[Work task]: Using the string "plugin" as the key, pull each matching line out of the records below.

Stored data
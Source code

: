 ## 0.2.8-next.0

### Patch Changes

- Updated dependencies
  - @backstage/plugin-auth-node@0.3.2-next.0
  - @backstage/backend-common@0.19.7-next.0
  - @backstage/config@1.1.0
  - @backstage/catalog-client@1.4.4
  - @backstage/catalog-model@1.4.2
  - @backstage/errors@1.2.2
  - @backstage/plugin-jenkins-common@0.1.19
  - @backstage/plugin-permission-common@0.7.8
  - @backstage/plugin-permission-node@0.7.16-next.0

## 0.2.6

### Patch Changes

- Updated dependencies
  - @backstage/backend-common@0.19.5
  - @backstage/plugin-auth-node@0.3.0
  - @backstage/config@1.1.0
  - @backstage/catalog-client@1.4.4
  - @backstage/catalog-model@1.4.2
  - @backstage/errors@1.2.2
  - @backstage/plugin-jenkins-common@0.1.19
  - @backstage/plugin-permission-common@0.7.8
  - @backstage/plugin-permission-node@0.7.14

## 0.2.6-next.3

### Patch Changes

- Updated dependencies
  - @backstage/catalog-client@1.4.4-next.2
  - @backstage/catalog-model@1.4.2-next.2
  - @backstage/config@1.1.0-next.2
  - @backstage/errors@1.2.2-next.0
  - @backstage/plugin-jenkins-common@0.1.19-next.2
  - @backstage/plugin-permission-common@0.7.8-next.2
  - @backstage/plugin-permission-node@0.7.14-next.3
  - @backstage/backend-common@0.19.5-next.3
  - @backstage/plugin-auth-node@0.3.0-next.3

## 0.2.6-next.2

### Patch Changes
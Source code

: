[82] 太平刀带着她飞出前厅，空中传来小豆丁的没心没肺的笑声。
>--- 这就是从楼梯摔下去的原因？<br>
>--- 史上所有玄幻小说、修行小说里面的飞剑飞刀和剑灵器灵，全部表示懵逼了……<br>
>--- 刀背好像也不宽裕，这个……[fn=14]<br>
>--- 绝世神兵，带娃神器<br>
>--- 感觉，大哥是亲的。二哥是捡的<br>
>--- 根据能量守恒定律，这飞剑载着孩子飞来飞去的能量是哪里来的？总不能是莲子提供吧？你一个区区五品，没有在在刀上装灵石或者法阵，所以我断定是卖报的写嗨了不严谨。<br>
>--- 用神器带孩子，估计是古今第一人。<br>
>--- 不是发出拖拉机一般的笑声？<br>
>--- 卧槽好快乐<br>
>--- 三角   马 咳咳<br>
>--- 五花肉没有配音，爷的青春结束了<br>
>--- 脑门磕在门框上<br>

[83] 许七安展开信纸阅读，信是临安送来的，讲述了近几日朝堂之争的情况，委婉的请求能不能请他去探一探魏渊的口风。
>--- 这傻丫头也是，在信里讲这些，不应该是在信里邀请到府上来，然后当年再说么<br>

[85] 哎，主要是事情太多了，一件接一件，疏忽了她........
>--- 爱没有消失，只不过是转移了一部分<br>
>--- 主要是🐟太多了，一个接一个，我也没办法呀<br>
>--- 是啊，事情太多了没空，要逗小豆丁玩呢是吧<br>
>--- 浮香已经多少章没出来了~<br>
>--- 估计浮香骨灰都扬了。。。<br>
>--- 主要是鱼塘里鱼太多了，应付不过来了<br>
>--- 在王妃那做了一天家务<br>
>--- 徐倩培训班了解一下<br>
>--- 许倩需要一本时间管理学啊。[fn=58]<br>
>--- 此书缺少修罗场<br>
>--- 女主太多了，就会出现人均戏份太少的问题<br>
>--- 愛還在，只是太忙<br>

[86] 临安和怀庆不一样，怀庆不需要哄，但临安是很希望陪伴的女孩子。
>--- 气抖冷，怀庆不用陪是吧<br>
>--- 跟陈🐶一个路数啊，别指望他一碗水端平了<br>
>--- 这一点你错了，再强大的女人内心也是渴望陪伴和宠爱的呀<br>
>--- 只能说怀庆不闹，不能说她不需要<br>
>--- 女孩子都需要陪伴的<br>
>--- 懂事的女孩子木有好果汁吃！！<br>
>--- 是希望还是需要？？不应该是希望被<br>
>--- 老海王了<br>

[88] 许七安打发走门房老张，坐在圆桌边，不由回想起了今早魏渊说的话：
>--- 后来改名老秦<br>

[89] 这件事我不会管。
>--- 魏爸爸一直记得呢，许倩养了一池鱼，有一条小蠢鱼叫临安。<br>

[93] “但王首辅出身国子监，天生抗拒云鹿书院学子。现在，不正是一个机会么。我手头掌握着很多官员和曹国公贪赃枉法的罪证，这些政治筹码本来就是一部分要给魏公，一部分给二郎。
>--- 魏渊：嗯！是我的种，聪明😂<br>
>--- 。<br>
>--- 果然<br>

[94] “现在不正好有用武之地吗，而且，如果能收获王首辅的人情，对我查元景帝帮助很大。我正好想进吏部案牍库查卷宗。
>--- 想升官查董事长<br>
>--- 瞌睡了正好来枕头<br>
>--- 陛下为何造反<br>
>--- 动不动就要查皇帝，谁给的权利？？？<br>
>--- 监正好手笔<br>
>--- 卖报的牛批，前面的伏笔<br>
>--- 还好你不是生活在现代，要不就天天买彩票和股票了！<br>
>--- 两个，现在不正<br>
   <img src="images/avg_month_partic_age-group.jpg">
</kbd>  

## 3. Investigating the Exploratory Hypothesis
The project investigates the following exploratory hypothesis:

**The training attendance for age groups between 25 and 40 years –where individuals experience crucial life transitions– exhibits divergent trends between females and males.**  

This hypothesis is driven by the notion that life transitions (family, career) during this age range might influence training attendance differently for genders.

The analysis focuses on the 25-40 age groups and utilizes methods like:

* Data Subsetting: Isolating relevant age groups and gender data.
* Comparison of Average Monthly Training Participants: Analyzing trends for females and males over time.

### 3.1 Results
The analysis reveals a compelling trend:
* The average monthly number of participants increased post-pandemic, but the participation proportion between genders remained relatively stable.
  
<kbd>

[Solved problem]:
  - @backstage/plugin-auth-node@0.3.2-next.0
  - @backstage/plugin-jenkins-common@0.1.19
  - @backstage/plugin-permission-common@0.7.8
  - @backstage/plugin-permission-node@0.7.16-next.0
  - @backstage/plugin-auth-node@0.3.0
  - @backstage/plugin-jenkins-common@0.1.19
  - @backstage/plugin-permission-common@0.7.8
  - @backstage/plugin-permission-node@0.7.14
  - @backstage/plugin-jenkins-common@0.1.19-next.2
  - @backstage/plugin-permission-common@0.7.8-next.2
  - @backstage/plugin-permission-node@0.7.14-next.3
  - @backstage/plugin-auth-node@0.3.0-next.3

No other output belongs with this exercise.